Fascin1 expression correlates with the aggressiveness of human colon carcinoma. A, fascin1 expression in normal colon tissue, adenoma, and carcinoma at different stages was evaluated by qRT-PCR. Each dot represents one patient. The threshold was set at the mean expression level in normal tissue plus thrice the SD (expression level equal to 8.3). B and C, fascin1 expression was evaluated by immunohistochemistry (IH) at different tumor stages (I–IV; B) and different tumor grades (G1–G4; C). The total number of carcinomas analyzed was 82 and 148, respectively. D, fascin1 expression in the primary tumor correlated with the presence of metastases in lymph nodes and in the liver. The total number of carcinomas analyzed was 79. Black columns, primary tumors from patients who did not have metastases in lymph nodes (N0) and/or the liver (M0). Gray columns, primary tumors from patients who had metastases in lymph node/s (N1 and N2) and/or the liver (M1).

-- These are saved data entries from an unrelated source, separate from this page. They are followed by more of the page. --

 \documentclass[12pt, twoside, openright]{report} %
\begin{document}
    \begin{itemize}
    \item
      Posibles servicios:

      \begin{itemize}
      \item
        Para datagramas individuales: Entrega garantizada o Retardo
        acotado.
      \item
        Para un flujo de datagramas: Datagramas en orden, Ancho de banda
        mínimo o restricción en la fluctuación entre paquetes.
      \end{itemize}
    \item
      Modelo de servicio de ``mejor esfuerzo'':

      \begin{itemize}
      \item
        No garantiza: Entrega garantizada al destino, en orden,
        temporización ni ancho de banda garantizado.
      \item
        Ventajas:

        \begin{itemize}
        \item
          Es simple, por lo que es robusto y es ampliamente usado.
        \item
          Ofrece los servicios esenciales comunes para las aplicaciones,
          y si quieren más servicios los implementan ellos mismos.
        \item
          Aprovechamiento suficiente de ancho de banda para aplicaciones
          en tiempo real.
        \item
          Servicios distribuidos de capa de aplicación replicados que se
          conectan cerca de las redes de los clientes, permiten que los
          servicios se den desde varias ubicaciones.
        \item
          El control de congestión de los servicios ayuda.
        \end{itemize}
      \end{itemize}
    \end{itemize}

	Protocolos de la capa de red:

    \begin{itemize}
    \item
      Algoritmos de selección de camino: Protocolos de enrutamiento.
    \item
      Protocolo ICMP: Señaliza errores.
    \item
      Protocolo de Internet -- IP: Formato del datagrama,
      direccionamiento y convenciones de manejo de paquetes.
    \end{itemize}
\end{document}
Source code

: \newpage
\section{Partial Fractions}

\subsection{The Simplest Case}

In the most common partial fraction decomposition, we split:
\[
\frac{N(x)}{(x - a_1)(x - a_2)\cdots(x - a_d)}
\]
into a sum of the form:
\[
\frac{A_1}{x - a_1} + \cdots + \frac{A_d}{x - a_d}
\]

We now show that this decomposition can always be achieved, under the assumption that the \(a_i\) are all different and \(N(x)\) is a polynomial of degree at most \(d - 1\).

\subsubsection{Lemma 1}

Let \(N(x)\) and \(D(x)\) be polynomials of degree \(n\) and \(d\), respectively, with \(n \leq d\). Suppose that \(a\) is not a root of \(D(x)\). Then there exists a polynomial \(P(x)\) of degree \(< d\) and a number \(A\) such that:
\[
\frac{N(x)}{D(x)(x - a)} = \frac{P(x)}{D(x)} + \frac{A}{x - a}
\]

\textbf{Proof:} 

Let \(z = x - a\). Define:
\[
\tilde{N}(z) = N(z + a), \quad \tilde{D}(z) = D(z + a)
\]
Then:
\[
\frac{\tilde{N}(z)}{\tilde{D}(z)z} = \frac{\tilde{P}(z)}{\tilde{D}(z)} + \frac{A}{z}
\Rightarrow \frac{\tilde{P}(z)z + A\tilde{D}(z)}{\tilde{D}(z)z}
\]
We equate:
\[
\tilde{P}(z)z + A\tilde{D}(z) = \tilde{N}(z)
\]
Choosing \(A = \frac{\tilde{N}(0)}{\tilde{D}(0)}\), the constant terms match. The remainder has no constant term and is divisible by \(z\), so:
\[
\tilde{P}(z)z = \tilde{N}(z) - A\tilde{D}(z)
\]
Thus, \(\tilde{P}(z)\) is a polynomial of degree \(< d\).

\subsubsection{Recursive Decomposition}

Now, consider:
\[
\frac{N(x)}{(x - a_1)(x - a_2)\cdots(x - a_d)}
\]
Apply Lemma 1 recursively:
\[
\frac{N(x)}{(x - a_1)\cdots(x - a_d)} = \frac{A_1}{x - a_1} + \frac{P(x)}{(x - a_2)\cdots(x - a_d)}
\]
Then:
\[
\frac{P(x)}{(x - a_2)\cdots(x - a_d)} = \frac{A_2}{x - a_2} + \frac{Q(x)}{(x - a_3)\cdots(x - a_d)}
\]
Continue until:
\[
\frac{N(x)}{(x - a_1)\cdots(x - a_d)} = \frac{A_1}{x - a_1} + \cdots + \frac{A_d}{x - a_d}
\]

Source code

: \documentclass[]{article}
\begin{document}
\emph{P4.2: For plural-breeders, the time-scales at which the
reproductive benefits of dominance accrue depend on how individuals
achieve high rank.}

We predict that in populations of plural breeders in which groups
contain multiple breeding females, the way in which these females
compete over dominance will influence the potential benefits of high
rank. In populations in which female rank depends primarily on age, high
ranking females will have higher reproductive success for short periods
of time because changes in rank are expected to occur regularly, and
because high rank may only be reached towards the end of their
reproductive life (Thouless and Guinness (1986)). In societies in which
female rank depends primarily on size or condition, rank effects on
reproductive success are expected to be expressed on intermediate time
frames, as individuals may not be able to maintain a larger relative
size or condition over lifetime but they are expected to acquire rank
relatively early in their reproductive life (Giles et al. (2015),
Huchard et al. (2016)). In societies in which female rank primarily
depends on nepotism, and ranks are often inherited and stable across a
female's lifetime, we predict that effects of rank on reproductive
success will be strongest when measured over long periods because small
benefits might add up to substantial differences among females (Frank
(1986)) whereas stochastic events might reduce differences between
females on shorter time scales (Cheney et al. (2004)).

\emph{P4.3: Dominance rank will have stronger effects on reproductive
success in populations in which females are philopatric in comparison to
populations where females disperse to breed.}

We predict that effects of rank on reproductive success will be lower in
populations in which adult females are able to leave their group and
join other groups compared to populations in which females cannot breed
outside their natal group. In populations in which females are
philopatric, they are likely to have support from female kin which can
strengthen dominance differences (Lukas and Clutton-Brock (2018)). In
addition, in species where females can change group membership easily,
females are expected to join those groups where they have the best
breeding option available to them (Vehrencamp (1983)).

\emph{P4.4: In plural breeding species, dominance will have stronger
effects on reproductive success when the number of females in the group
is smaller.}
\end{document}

To determine fascin1 protein levels in tumors, we did immunohistochemical analyses of paraffin-embedded tissue sections of two tissue arrays containing 118 cases of human colon cancer derived from surgical resections (Supplementary Table S1). Although fascin1 was expressed in a subset of “low-grade” tumors ( Fig. 2C), its expression became prominent in “high-grade” tumors that are characterized by loss of normal cellular differentiation (anaplasia) and poorly defined margins, or diffuse spread, which often precluded complete surgical resection. In addition, we found that fascin1 was expressed in a high percentage of stage III and IV tumors ( Fig. 2B). Both stages were characterized by extensive invasion of the primary tumor into the submucosa, muscularis propria, or through the wall of the colon, and also by invasion to nearby lymph nodes at stage III and to distant metastases in stage IV tumors. A correlative analysis between fascin1 expression in primary tumors and formation of metastases in the corresponding patients revealed that in patients with lymph node and/or liver metastases, the primary tumors were more often fascin1 positive (64% and 67%, respectively) compared with primary tumors of patients without metastases at surgery (28% and 40%, respectively; Fig. 2D; Supplementary Table S1).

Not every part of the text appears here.